What are the effects of medical interventions for chronic rhinosinusitis on people with cystic fibrosis?
Chronic rhinosinusitis is long-term infection and inflammation of the nasal cavity and air-filled spaces around the eyes and nose. Cystic fibrosis is a genetic condition that makes secretions in the body thick, and hence stagnant. When this occurs in and around the nose, it causes chronic rhinosinusitis. Better care of people with cystic fibrosis has led to them living longer, increasing the chance of developing chronic rhinosinusitis. Early and effective interventions with antibiotics, steroids, drugs that thin the mucus (e.g. dornase alfa) and drugs to improve how the cell membrane channel functions (CFTR modulators) can help to improve quality of life and prevent the development of lower airway disease. Currently, there are no guidelines based on trials to know how best to treat chronic rhinosinusitis in people with cystic fibrosis.

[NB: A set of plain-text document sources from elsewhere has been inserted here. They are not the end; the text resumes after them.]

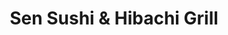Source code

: ---
layout: place
title: "Sen Sushi & Hibachi Grill"
permalink: /arkansas/marion/sen-sushi-hibachi-grill.html
stateAbbr: AR
stateName: Arkansas
cityName: Marion
place_id: ChIJE3Tovh521YcRrZqm8Ytiv-s
photos:
  - name: >-
      places/ChIJE3Tovh521YcRrZqm8Ytiv-s/photos/AeeoHcI5UM-QJHmlV7Htt5KvyECyVdG7MCA1Sz-Rl-HDAd4W3r0kdtJdq73ni_Mz7H4iMjp4DqBugCA_gxs2Affg8iMO3YrJiR9Gl-B99JEZ5_HX4su1McYArhp4ai1Z5HrXpZI_rzwb_tVHEpLmjQuhp2ZzYjYk1gySDF504DpeE-TeR4BNmDRVVuX7BgXRRbQqhMuS4dUhK1O7lSwGWxyBXqKusGmnRxznyHKWES-_JASK4bkUyoqu7RIcN1ge08RXxeNhqSKdnf7gIqSeCSEEwzrX2otmxAv0t0Srz79PlTLZb_968TGpLVllsqM3DovL0HXAQ6qnVd7_iP3MWzoIIGkFxUA7vYOWhiW1tmWvHhVQ8QaD-Y9sTH2JQD98Vs72NRCYZy57eB4ePIjE_CN1FPINHzjWK-nViLsEGey9kCgbYA
    widthPx: 4000
    heightPx: 3000
    authorAttributions:
      - displayName: Slipspace Survivalist
        uri: https://maps.google.com/maps/contrib/118364807366904072913
        photoUri: >-
          https://lh3.googleusercontent.com/a-/ALV-UjVHjq2tId_epreuaMPlUgY1soozo-ZzNszOew7oBO2Awcl4E3Y=s100-p-k-no-mo
    flagContentUri: >-
      https://www.google.com/local/imagery/report/?cb_client=maps_api_places.places_api&image_key=!1e10!2sCIHM0ogKEICAgICDyoPdDw&hl=en-US
    googleMapsUri: >-
      https://www.google.com/maps/place//data=!3m4!1e2!3m2!1sCIHM0ogKEICAgICDyoPdDw!2e10!4m2!3m1!1s0x87d5761ebee87413:0xebbf628bf1a69aad
  - name: >-
      places/ChIJE3Tovh521YcRrZqm8Ytiv-s/photos/AeeoHcKnBPslm-Ki-AoAj46c3NVPhmIF3e76sPpey-6fQOwc9Undj6ECviyf_IQRN_HstovSqmgdmdK57y7IpOtKkxjsyftxq9uVAIBU8jb0rCWOWWgy2nzwjbmLWOTIK-YnyeOu4nIdXq0Se9BkAPOjRHQq9StVDhHMJqTmvtPLme5SH0RC4wczj824ZE543gz3oJSk5zmbh11N4mREBl_G6n2ej_oO612UNL2pSxTO3EHOXCNKjQ0iws4Mz8LvcB7hQnl5GGEyU_FJXPe-CdFjfB820e4YqO6JVKu90VTk9BV-wA
    widthPx: 2448
    heightPx: 3264
    authorAttributions:
      - displayName: Sen Sushi & Hibachi Grill
        uri: https://maps.google.com/maps/contrib/100831174965598100829
        photoUri: >-
          https://lh3.googleusercontent.com/a/ACg8ocJtojlb04hF-jrgGahevo7DArz3-N0j8GdPrqIIQmN3zVzpwg=s100-p-k-no-mo
    flagContentUri: >-
      https://www.google.com/local/imagery/report/?cb_client=maps_api_places.places_api&image_key=!1e10!2sAF1QipN_bQwEyTpa4zjdAFdyfJo72ghcXNUnkdS-PHCX&hl=en-US
    googleMapsUri: >-
      https://www.google.com/maps/place//data=!3m4!1e2!3m2!1sAF1QipN_bQwEyTpa4zjdAFdyfJo72ghcXNUnkdS-PHCX!2e10!4m2!3m1!1s0x87d5761ebee87413:0xebbf628bf1a69aad
  - name: >-
      places/ChIJE3Tovh521YcRrZqm8Ytiv-s/photos/AeeoHcJRvtU3B3eOESkLov6gcTjYWHyDAf5_zg_Ko1jW8QSFdjh7VMzCHPLZMKMcEaxFby0rbhUWb_399OJ0IzJdlxkHwlLpO21nNCHMr9yVN24VbZ1WL2jpnPjeLToMC7-EzEOyVo33vMKtFtD4cn-UmBaj_osfL6eXt22oSuYcSRvYBO_9uVHBwpieicG2LInuqfUjtY8j78nJ-RQ2Bi5TLWp_dFknjxgg7hHoTcXQcwnjh0sasx0E7BOYJcmOPxVAs4okc9SdhAJVkhCqXNtRK6HYc6ZvD0g3VtWiGKnsoSF9pLAGpu4EdnoPkOeJohh-r8gvIoAqgn--7n07do1_BPxzhJ2QtbMddecG5uXzwK3PDvvyWuXw0Ki4Kr5xYbbR3H-qvtyCrKCp4ICdFxlKWZ6Nuux2ql5-6L8JgjolVGk
    widthPx: 4032
    heightPx: 3024
    authorAttributions:
      - displayName: Niko Z.
        uri: https://maps.google.com/maps/contrib/109041268180272643618
        photoUri: >-
          https://lh3.googleusercontent.com/a-/ALV-UjWJII68kJV99RzsJCGB_Rly9KIirDjuSQKtE6XafksMhvZyIsg=s100-p-k-no-mo
    flagContentUri: >-
      https://www.google.com/local/imagery/report/?cb_client=maps_api_places.places_api&image_key=!1e10!2sCIHM0ogKEICAgIC72ZbrIQ&hl=en-US
    googleMapsUri: >-
      https://www.google.com/maps/place//data=!3m4!1e2!3m2!1sCIHM0ogKEICAgIC72ZbrIQ!2e10!4m2!3m1!1s0x87d5761ebee87413:0xebbf628bf1a69aad
  - name: >-
      places/ChIJE3Tovh521YcRrZqm8Ytiv-s/photos/AeeoHcJBYOncRe_1CAfmE3xK0HPiUFLQCzbj42s9preiaf-sdHOa5G14S6qls8xhaS5lhHY7VTRgmVhsp8iAN92KD5gh-MM__vMu69G2bQ2tFpYQqpOaJL5hScoa9FJP8UHK7yxHAWtqSrCQJcwA70K66_CbfF-3j9UgSrUTtPdIV_YWp0CWN-pSYnBOCQktFzUPjVsBD_J49LLcVV63cy-qm-9NCFsug3Px2GYzZLMORL2UdxzvyjQzBf-CfsZljnJ5JDxZ97sDGDkSX55AxVyv4qpGGJ5TR0Lf1sZvOVDMjfXoGYl4Oif4-zsEdNc0PxTuZ8kEVp414eoXX0REz3MVyqiiqmv4SEvwAKS4SHD-qiEvYsnOEbiiUMjZGaABEkvsOAQJ0ITgNYdyoM1dPSYMapJMnfreomuo5xJkH6gfo-4CiW0
    widthPx: 3024
    heightPx: 4032
    authorAttributions:
      - displayName: Joshua Nesbitt
        uri: https://maps.google.com/maps/contrib/112235549157813674912
        photoUri: >-
          https://lh3.googleusercontent.com/a-/ALV-UjWpoXSG-LbuVtBCnGvo8tf3HXzYo_kEbs4UhZDw1AqfecNG0w2bVA=s100-p-k-no-mo
    flagContentUri: >-
      https://www.google.com/local/imagery/report/?cb_client=maps_api_places.places_api&image_key=!1e10!2sCIHM0ogKEICAgMDA79WQ5gE&hl=en-US
    googleMapsUri: >-
      https://www.google.com/maps/place//data=!3m4!1e2!3m2!1sCIHM0ogKEICAgMDA79WQ5gE!2e10!4m2!3m1!1s0x87d5761ebee87413:0xebbf628bf1a69aad
  - name: >-
      places/ChIJE3Tovh521YcRrZqm8Ytiv-s/photos/AeeoHcKNv9b8vxRr6wGDwhrhBQi-ZPohqSz-SYYlnyAzNxVb263Pv9mITK7VEK3UD14Ie8OvFXIHVYJOvf6sxZb3QVmkGeTBLAItaX6Z5zFQRqJ4skNiKx3osS0Dlr7kcm78dfqnlrEdE-CtgPmYrEwqpMDexmhp6jhVuapabzhyd8TdAGqwWqBI9dYIzoUFqQEgfHZ4N1oh4oIHQG7OuNLcrMIxEyEP4MMRokiXO8WFHUw1pQ-VCFI8W44if2EjfkzBWLhDBt9qgi9cwNm-pTS4e7w7pv8-HsvOgk4Y_sTK815rgFUqPq6aCKpGYYwAcFbndwmpHeZhnm6viqeI3ciaVh9FZbsz7lJjNFsYkGeAgrWnkbm1weZZ6ukVBQmGiop3c4Oz3MSDFr1DUOqe_j4_bmu5rYLvnf9TzNc8mLlgcy3XUcEf
    widthPx: 3120
    heightPx: 4160
    authorAttributions:
      - displayName: Wesley
        uri: https://maps.google.com/maps/contrib/102184507876838822921
        photoUri: >-
          https://lh3.googleusercontent.com/a-/ALV-UjV0KG4HZ1-CUvj8TLOUDnvROYSxs7V73-o3kNsk7ij8v9OYbld_=s100-p-k-no-mo
    flagContentUri: >-
      https://www.google.com/local/imagery/report/?cb_client=maps_api_places.places_api&image_key=!1e10!2sCIHM0ogKEICAgID52dG9uwE&hl=en-US
    googleMapsUri: >-
      https://www.google.com/maps/place//data=!3m4!1e2!3m2!1sCIHM0ogKEICAgID52dG9uwE!2e10!4m2!3m1!1s0x87d5761ebee87413:0xebbf628bf1a69aad
  - name: >-
      places/ChIJE3Tovh521YcRrZqm8Ytiv-s/photos/AeeoHcI8dgE2XmlPqRo4rHvOEoeNx7tQVcwraxwxxq7bACT4nhaqrcMJ3tFTiEEhD9sAuY_-shsp0QuPCH-HifspvuXPa4ZTZ-XHzGjRyaLeBlFoSzhCS0_oFEJ_28mi1G_IorC9o_D7w3c9Ym9YkW9evyHsWA0Yj4ZspCwD-LUDkrB2rUYF2cl5IS1aOQ6rQ-G5voZ3QTgUYRjvyn1Wa-R9bHLAgHTaXPMQlzs5Hqlv5SfqEtVCa4HWEB9JKASrpDO7QSe4RduyXvOCYKrRc78-PMRlXgsKixG8_-tOOOor-CuzMw
    widthPx: 3264
    heightPx: 2448
    authorAttributions:
      - displayName: Sen Sushi & Hibachi Grill
        uri: https://maps.google.com/maps/contrib/100831174965598100829
        photoUri: >-
          https://lh3.googleusercontent.com/a/ACg8ocJtojlb04hF-jrgGahevo7DArz3-N0j8GdPrqIIQmN3zVzpwg=s100-p-k-no-mo
    flagContentUri: >-
      https://www.google.com/local/imagery/report/?cb_client=maps_api_places.places_api&image_key=!1e10!2sAF1QipOoQchKrmS96gIZAkRm6ZAhwKGdRJRHv77lpdIa&hl=en-US
    googleMapsUri: >-
      https://www.google.com/maps/place//data=!3m4!1e2!3m2!1sAF1QipOoQchKrmS96gIZAkRm6ZAhwKGdRJRHv77lpdIa!2e10!4m2!3m1!1s0x87d5761ebee87413:0xebbf628bf1a69aad
  - name: >-
      places/ChIJE3Tovh521YcRrZqm8Ytiv-s/photos/AeeoHcI3rt7NUdfNVKriPNPts1Lf0so397V1SbejfV-4bSO3KY_MudyoygMeU1wF0CEBTzTVKgMFBXb95fbiNrVRNbaAADZNz49NpioUNGFCxtU1mjQQocsiGI9m4ajwO0Pm3ZKvLOUjwARwYjytrNky6b2gk4fdLQ1uHz8_n31_gVu-c5buRxVFUoUwhSVkhfo4xrsNQ7dYb6ODCQKcZSMkxmlA8fWBfLrTv8E4jWPpS35aWuoKH1mMmSiBs5IdgIaEzaa9vhl7kBJ6ugONJ5AmDH_07TiV9JEfIopODq75eydEZy73gWjBXTIP9BOzWFVoLqIiQcCErjmfuY_fu1D4iX3pXlJY8EWl7X4P3YJDiym0bf01ayFjHp6B_xhsjdJRrNUMmdB7Bqezo95i4UTLChTPzfbDW9PYngo21fnf8d4-U87a
    widthPx: 3024
    heightPx: 4032
    authorAttributions:
      - displayName: Logan Hall
        uri: https://maps.google.com/maps/contrib/104200179728479280891
        photoUri: >-
          https://lh3.googleusercontent.com/a-/ALV-UjUgb3ZdyMAiYbiMCcHpYGTBEscID7-6v_Tg-dAYdWtqR1S9y4VtcA=s100-p-k-no-mo
    flagContentUri: >-
      https://www.google.com/local/imagery/report/?cb_client=maps_api_places.places_api&image_key=!1e10!2sCIHM0ogKEICAgIDsvIjg-AE&hl=en-US
    googleMapsUri: >-
      https://www.google.com/maps/place//data=!3m4!1e2!3m2!1sCIHM0ogKEICAgIDsvIjg-AE!2e10!4m2!3m1!1s0x87d5761ebee87413:0xebbf628bf1a69aad
  - name: >-
      places/ChIJE3Tovh521YcRrZqm8Ytiv-s/photos/AeeoHcKWzM1sSxFu_XR8t8enJg5VTeKVRbI9zeo8n6Bd7aQobK4i1l90PYXZ3GNHZZdgOAX71vQnRalvG0i1Fvn75FWryYRj1QEXM0UywoZDuF0ocHncKs8z2vOgHbfNr7ZLXmR8OHgI2Zd_aHwmXl1oWl_gohuVc4RL8K_7W1_mZz_6E49E6saOooFV7z0xAo1BekNpXzKGfH16DrIQPZagZ7Y3AwOZXiNeT5KwO0E959kAfnDMT7eqDzPN_zaQLazF1fDADNaLg6p3NcUN3gx9gcLKdXmFfiCkv0O9W1cYo-XWNNGGgSQwNykthZ-8RYJRj2HXx2P-diI8JxOGCY0_uv-loq-gOHOPmJvEzVOz_AAXirXCE6-EAODEPYSim5JFeoic6ViKpuCcuX4m48ziK0XIx0ylZGys-Jb-zUXb8fw6KQ
    widthPx: 3024
    heightPx: 4032
    authorAttributions:
      - displayName: Logan Hall
        uri: https://maps.google.com/maps/contrib/104200179728479280891
        photoUri: >-
          https://lh3.googleusercontent.com/a-/ALV-UjUgb3ZdyMAiYbiMCcHpYGTBEscID7-6v_Tg-dAYdWtqR1S9y4VtcA=s100-p-k-no-mo
    flagContentUri: >-
      https://www.google.com/local/imagery/report/?cb_client=maps_api_places.places_api&image_key=!1e10!2sCIHM0ogKEICAgID4hJS_Xg&hl=en-US
    googleMapsUri: >-
      https://www.google.com/maps/place//data=!3m4!1e2!3m2!1sCIHM0ogKEICAgID4hJS_Xg!2e10!4m2!3m1!1s0x87d5761ebee87413:0xebbf628bf1a69aad
  - name: >-
      places/ChIJE3Tovh521YcRrZqm8Ytiv-s/photos/AeeoHcKkU4oIjhxA7paNtlKRgkIG_U1WdN2Cry2kPjJRo3xJtSZpY254MqagcOZVxQ1gVm40eV4rAWicUMnlbfQKP6t7yXUey7U9OlUxHKPlVO_CM61Fb3m_pS6Qg1FThy4kcpur3Mp4aKvA2Wia0RLTcfUegeRF62s3MI0TGcMNFJZcdB4vPsOGD0fEg9i1qvadseAmC-6o1UrazQsYhPr70CWCVsuggXrQpwE4MpCm0PMs8sPfKnExdoqShagctN9D8pmEUvB8NjI4iUJlWAWV6cvzCDG_5RcN2SwJzgE1umYdoLx8DGGhI1FEqymTqbwMs_GJjt4C8tCTbckloBerQPYbTwSyn_ax9OLTzbZqWt2PQRHoAiSyKTlm7b3dHLawjXUUlbYMLTRZCV7MZj4rBfirovZfgsbxWgEv6apdJoGTDA
    widthPx: 3024
    heightPx: 4032
    authorAttributions:
      - displayName: Logan Hall
        uri: https://maps.google.com/maps/contrib/104200179728479280891
        photoUri: >-
          https://lh3.googleusercontent.com/a-/ALV-UjUgb3ZdyMAiYbiMCcHpYGTBEscID7-6v_Tg-dAYdWtqR1S9y4VtcA=s100-p-k-no-mo
    flagContentUri: >-
      https://www.google.com/local/imagery/report/?cb_client=maps_api_places.places_api&image_key=!1e10!2sCIHM0ogKEICAgIDs6t7mYQ&hl=en-US
    googleMapsUri: >-
      https://www.google.com/maps/place//data=!3m4!1e2!3m2!1sCIHM0ogKEICAgIDs6t7mYQ!2e10!4m2!3m1!1s0x87d5761ebee87413:0xebbf628bf1a69aad
  - name: >-
      places/ChIJE3Tovh521YcRrZqm8Ytiv-s/photos/AeeoHcIUNS85JyVJ-RTS1aXfdq0Qf0h0VcFternB3PEBKp52dJGfFgbGq4so4sZkteLjiePjw29tqTuQ9Qcby0fa-MrVfOhAOELwuqqkYOLE-cnTdMPwoac6-Jsi8h6OvExbdx4EYq76uQWDEWzG_KacP7mvmE4VvXqklckDzt3phAW2REJ3NiuXpwdzoH6Nt2NcADBcMMzBVeOmkky4RUB505xgX1XZD18rHf-XqrZv3yGu3cer_4dQMRY3NtnXvCNq8RjgwNGtqx3bVml9XCWNm5dSxUoU9_z89WUvpC1uY1BRMTKKitt-Apn865yI2avw9l-dl22NeOhE4L03NndUenjsqmmvimakDOKPeBOUhyCCrIK34G84U-DHIVfZvLjNi1rsK_4l1wbLe65DkT-ueczSPdjLkn9G_Z4RkWEWbPMjow
    widthPx: 3024
    heightPx: 4032
    authorAttributions:
      - displayName: Kill Your Diet For
        uri: https://maps.google.com/maps/contrib/117083553246485194182
        photoUri: >-
          https://lh3.googleusercontent.com/a-/ALV-UjUU4l-oLH0iWrMp2ljsjUWY5dh8uwj-xJCMeyED2J-qAYWV9pU=s100-p-k-no-mo
    flagContentUri: >-
      https://www.google.com/local/imagery/report/?cb_client=maps_api_places.places_api&image_key=!1e10!2sCIHM0ogKEICAgICmrYDjSg&hl=en-US
    googleMapsUri: >-
      https://www.google.com/maps/place//data=!3m4!1e2!3m2!1sCIHM0ogKEICAgICmrYDjSg!2e10!4m2!3m1!1s0x87d5761ebee87413:0xebbf628bf1a69aad
address: '303 Bancario Rd #6, Marion, AR 72364, USA'
street: '303 Bancario Rd #6'
city: Marion
state: AR
zip: '72364'
country: USA
neighborhood: null
latitude: '35.209680'
longitude: '-90.210032'
accessibility_options:
  wheelchairAccessibleParking: true
  wheelchairAccessibleEntrance: true
  wheelchairAccessibleRestroom: true
  wheelchairAccessibleSeating: true
business_status: OPERATIONAL
name: Sen Sushi & Hibachi Grill
google_maps_links:
  directionsUri: >-
    https://www.google.com/maps/dir//''/data=!4m7!4m6!1m1!4e2!1m2!1m1!1s0x87d5761ebee87413:0xebbf628bf1a69aad!3e0
  placeUri: https://maps.google.com/?cid=16987404672659004077
  writeAReviewUri: >-
    https://www.google.com/maps/place//data=!4m3!3m2!1s0x87d5761ebee87413:0xebbf628bf1a69aad!12e1
  reviewsUri: >-
    https://www.google.com/maps/place//data=!4m4!3m3!1s0x87d5761ebee87413:0xebbf628bf1a69aad!9m1!1b1
  photosUri: >-
    https://www.google.com/maps/place//data=!4m3!3m2!1s0x87d5761ebee87413:0xebbf628bf1a69aad!10e5
primary_type: Japanese Restaurant
opening_hours:
  regular: null
  current: null
secondary_opening_hours:
  regular:
    weekdayDescriptions: null
    type: null
  current:
    weekdayDescriptions: null
    type: null
phone: (870) 739-7342
price_level: PRICE_LEVEL_MODERATE
price_range: $10 &ndash; $20
rating: '4.4'
rating_count: 395
website: https://sensushihibachi.com/
description: null
reviews: null
parking_options: null
payment_options: null
allow_dogs: null
curbside_pickup: null
delivery: null
dine_in: null
good_for_children: null
good_for_groups: null
good_for_sports: null
live_music: null
menu_for_children: null
outdoor_seating: null
reservable: null
restroom: null
serves_beer: null
serves_breakfast: null
serves_brunch: null
serves_cocktails: null
serves_coffee: null
serves_dinner: null
serves_dessert: null
serves_lunch: null
serves_vegetarian_food: null
serves_wine: null
takeout: null

---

The evidence is current to: 09 September 2021.
We found no trials in our search that met our inclusion criteria. We have listed 12 trials as excluded and one trial as ongoing in the current review.
Although chronic rhinosinusitis is common in people with cystic fibrosis, there is not enough evidence available on its management. This review highlights the need for well-designed trials assessing which treatment is best for managing chronic rhinosinusitis, preventing lower airway disease and improving quality of life in people with cystic fibrosis.
We identified no eligible trials assessing the medical interventions in people with cystic fibrosis and chronic rhinosinusitis. High-quality trials are needed which should assess the efficacy of different treatment options detailed above for managing chronic rhinosinusitis, preventing pulmonary exacerbations and improving quality of life in people with cystic fibrosis.
Chronic rhinosinusitis frequently occurs in people with cystic fibrosis. Several medical interventions are available for treating chronic rhinosinusitis in people with cystic fibrosis; for example, different concentrations of nasal saline irrigations, topical or oral corticosteroids, antibiotics - including nebulized antibiotics - dornase alfa and modulators of the cystic fibrosis transmembrane conductance regulator (CFTR) (such as lumacaftor, ivacaftor or tezacaftor). However, the efficacy of these interventions is unclear.
This is an update of a previously published review.
The objective of this review is to compare the effects of different medical interventions in people diagnosed with cystic fibrosis and chronic rhinosinusitis.
We searched the Cochrane Cystic Fibrosis Trials Register, compiled from electronic database searches and hand searching of journals and conference abstract books. Date of last search of trials register: 09 September 2021.
We also searched ongoing trials databases, other medical databases and the reference lists of relevant articles and reviews. Date of latest additional searches: 22 November 2021.
Randomized and quasi-randomized trials of different medical interventions compared to each other or to no intervention or to placebo.
Two review authors independently assessed trials identified for potential inclusion in the review. We planned to conduct data collection and analysis in accordance with Cochrane methods and to independently rate the quality of the evidence for each outcome using the GRADE guidelines.
We identified no trials that met the pre-defined inclusion criteria. The most recent searches identified 44 new references, none of which were eligible for inclusion in the current version of this review; 12 studies are listed as excluded and one as ongoing.